Betül Odabaş,  Deneme Yazıları

ENGEL BEDENDE DEĞİL RUHTADIR

Engel Türkçede bir işin gerçekleşmesini önleyen neden, bir işi yapılamaz duruma sokan şey veyahut yolunda giden bir şeyin önüne konulan önleyici nesne olarak tanımlanmaktadır. Bu konuyu derinlemesine inceleyecek olursak, yapılan tanımı oldukça yetersiz bulur ve ikiye ayırırım engeli. Birincisi istenmeyerek meydana gelen, kişi de fiziksel, ruhsal, davranışsal vs. anlamda iz bırakan engeller; ikincisi ise kişinin boyunu aşan merdivenler inşa edip ilk basamağında takıldığı engeller. Evet, ilkini herkes biliyor zaten. Bacakların hareket etmemesinden kaynaklanan yürüme engeli, gözlerin görmemesinden kaynaklayan görme engeli ya da kulakların duymamasından kaynaklayan duyma engeli vs. vs. Bunlar engeldir, haklısınız ama bu engellerin hiçbiri ruhun engeli değildir aslında.
Engele sahip insanlar gülebilirler, ağlayabilirler, arkadaş edinebilirler, gezebilirler okuyabilirler tabi ki… Ama ondan önce tekerlekli sandalye ile gezintiye çıkmak isteyen bir kişinin, apartman basamaklarının hemen yanına yapılmış o taş devri mühendisliği ile düşünülmüş yokuşlardan yaralanmadan inmesi, insanların alaycı bakışlarının artık final yapması, sürücülerin arabalarının tekerleklerini kaldırıma çıkarmasından vazgeçmesi, herhangi bir engele sahip olan insanlar için tahsis edilmiş yerleri (asansör, lavabo, yol vs.) kullanmayı bırakmamız, çocuklarımıza engeli olan insanların farklılıklarını anlatıp, bunun çok ince bir konu olduğunu hissettirmemiz gerekir. Bunu yapacak zihniyet, dünya üzerinde engeli olmayan her bireyin bir engelli adayı olduğunu anlamasından geçer. Ancak bir saniye sonrasından emin olamayan insanlar bu hassasiyeti gösterirler.
Ama ben bunlardan da öte ciddi cümlelere atılım yapmak istiyorum.
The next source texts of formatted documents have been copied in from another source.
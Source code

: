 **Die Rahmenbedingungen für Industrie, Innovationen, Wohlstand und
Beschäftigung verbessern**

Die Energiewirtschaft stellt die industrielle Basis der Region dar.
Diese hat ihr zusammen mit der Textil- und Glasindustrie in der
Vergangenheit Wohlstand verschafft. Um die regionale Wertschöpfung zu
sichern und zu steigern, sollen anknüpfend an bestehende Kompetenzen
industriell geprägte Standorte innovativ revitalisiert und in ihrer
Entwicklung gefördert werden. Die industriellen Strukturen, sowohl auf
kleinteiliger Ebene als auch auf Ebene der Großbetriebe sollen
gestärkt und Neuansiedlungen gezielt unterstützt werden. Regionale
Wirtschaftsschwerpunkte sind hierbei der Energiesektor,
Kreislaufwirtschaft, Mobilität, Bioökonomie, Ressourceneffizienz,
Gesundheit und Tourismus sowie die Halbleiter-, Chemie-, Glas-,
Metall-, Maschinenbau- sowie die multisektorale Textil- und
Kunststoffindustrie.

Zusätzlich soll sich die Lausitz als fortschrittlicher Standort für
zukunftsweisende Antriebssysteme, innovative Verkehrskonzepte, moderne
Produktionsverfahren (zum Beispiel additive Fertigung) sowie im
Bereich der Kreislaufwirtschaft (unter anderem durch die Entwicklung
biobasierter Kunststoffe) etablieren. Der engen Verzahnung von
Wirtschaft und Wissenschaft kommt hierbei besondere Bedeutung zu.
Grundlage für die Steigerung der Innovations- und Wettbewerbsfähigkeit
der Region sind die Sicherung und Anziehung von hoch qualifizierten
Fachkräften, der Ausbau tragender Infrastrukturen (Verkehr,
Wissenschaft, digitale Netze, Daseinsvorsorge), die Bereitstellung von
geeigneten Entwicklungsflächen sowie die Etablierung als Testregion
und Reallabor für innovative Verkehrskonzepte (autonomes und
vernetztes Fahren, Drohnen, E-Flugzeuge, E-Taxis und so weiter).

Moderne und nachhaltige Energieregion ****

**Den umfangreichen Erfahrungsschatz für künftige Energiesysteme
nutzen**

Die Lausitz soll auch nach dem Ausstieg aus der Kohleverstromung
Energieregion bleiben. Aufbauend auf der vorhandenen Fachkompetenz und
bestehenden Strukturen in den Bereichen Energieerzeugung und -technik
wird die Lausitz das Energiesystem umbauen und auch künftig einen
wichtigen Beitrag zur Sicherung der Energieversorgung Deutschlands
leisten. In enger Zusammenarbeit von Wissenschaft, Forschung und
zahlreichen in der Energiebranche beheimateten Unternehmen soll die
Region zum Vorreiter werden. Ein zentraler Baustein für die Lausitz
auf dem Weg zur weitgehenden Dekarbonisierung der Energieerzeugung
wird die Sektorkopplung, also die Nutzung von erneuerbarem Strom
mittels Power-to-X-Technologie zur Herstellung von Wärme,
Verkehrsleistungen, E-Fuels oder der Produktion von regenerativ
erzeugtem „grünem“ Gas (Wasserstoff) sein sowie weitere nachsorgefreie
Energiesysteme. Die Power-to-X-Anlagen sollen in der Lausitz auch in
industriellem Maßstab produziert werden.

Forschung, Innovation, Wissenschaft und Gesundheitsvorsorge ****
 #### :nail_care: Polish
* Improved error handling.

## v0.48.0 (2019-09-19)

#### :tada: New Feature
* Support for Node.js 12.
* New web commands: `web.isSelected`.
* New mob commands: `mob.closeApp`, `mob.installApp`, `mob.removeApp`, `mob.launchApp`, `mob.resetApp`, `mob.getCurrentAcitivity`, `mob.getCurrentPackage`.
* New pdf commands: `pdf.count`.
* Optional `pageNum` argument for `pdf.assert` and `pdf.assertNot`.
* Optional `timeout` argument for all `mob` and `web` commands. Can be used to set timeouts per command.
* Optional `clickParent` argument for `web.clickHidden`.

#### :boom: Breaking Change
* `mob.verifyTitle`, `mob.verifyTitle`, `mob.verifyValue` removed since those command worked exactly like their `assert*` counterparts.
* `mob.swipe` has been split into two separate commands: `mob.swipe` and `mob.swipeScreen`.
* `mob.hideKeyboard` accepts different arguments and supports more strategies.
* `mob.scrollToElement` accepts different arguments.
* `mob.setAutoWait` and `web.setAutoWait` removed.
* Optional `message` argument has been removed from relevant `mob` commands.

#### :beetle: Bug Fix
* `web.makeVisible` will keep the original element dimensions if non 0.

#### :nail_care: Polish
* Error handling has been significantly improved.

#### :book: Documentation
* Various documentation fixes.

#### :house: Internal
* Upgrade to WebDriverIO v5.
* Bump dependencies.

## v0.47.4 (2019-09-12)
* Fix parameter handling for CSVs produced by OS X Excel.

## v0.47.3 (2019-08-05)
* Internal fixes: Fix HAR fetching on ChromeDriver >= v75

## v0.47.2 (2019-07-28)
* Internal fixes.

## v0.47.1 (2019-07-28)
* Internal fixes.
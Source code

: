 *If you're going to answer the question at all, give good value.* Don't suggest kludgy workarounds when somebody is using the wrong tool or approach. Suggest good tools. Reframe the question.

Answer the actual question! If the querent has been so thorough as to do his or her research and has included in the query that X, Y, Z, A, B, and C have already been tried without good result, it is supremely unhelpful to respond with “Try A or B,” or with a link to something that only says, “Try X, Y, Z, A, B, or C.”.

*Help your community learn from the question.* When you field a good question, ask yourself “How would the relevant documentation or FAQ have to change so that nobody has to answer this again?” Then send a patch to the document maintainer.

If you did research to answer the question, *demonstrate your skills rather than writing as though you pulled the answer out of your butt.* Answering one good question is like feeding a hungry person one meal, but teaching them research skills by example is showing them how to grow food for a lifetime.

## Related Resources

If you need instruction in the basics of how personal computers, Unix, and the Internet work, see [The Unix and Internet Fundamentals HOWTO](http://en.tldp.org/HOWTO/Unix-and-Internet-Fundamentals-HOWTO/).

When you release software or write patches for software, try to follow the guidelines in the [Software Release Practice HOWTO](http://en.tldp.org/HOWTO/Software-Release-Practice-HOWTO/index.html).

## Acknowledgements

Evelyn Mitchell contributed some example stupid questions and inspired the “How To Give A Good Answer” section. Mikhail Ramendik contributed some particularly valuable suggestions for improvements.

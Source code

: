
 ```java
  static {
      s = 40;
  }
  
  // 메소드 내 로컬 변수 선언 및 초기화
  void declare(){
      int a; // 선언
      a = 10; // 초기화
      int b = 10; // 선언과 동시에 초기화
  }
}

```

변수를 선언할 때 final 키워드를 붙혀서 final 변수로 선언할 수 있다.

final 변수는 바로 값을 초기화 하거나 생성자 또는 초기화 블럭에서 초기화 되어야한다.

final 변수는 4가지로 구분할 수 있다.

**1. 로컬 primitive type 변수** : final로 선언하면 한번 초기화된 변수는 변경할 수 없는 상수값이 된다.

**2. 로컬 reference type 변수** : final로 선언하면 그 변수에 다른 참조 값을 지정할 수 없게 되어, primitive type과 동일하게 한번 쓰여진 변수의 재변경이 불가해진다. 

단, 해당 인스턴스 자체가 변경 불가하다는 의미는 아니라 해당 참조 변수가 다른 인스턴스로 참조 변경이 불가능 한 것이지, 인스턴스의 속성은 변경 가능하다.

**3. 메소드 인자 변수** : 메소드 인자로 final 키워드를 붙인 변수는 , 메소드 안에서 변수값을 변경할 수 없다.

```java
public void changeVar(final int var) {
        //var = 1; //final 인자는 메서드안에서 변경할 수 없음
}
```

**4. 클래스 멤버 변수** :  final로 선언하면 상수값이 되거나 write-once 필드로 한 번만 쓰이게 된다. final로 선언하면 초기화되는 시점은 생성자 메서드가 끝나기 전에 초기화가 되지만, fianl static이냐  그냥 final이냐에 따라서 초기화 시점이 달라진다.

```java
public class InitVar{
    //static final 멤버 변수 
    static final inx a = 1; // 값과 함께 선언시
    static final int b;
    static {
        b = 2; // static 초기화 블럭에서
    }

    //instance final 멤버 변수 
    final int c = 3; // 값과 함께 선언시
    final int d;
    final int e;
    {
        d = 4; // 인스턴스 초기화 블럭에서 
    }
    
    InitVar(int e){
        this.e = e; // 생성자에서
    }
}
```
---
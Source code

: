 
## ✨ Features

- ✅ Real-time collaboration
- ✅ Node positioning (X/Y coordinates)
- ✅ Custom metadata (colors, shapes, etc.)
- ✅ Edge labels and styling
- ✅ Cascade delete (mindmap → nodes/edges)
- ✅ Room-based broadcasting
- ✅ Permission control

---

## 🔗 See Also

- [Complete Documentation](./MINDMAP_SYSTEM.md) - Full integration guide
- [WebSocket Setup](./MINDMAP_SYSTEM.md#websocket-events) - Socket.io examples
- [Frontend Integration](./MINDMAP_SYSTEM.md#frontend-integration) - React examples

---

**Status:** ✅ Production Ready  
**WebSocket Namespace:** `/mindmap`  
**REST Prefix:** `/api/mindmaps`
Farklılıklarla ne kadar güzel sonuçlar ortaya çıkacağını kanıtlamak istiyorum. Zaten bu dünyada başarısıyla en çok örnek alınacak kimseler bir engele sahip insanlardır kanımca.
Beethoven sever misiniz? Ona ait olduğunu bilmeseniz bile eminim duymuşsunuzdur ona ait birkaç besteyi. Belki duyabilseydi kendisi de besteleriyle gurur duyabilirdi. O, kulağı duymayı yitirdiğinde bütün notaların çıkarmaya başladığı ritmi beyninin içinde dinledi. Oysa müziğin en büyük düşmanı değil midir sessizlik? Yanılmışız, parmaklarla notalara dokunan da ruhtur, müziği duyan da.
“Beynin sağlam ise vücudunun neresi engelli olursa olsun, başarıyı yakalarsın.” der Stephen W. Hawking. Bunu söylemesinin en büyük sebebi beyni haricinde vücudunun tamamının engele sahip olmasıdır. Birde yaptığı işe gönülden bağlı olması tabi. Arkasını dönebilir, küsebilirdi bedenine. Ama bunu yapsaydı onu bugün şu konuma getiren zekâsını engellemiş olacaktı. Düşünmek isteyen, üretmen isteyen hiç durmadan araştırmak gayesiyle yanıp tutuşan zekâsının ellerini kollarını bağlayacaktı. Yapmadı, özgür bıraktı zihnini ve kazandı.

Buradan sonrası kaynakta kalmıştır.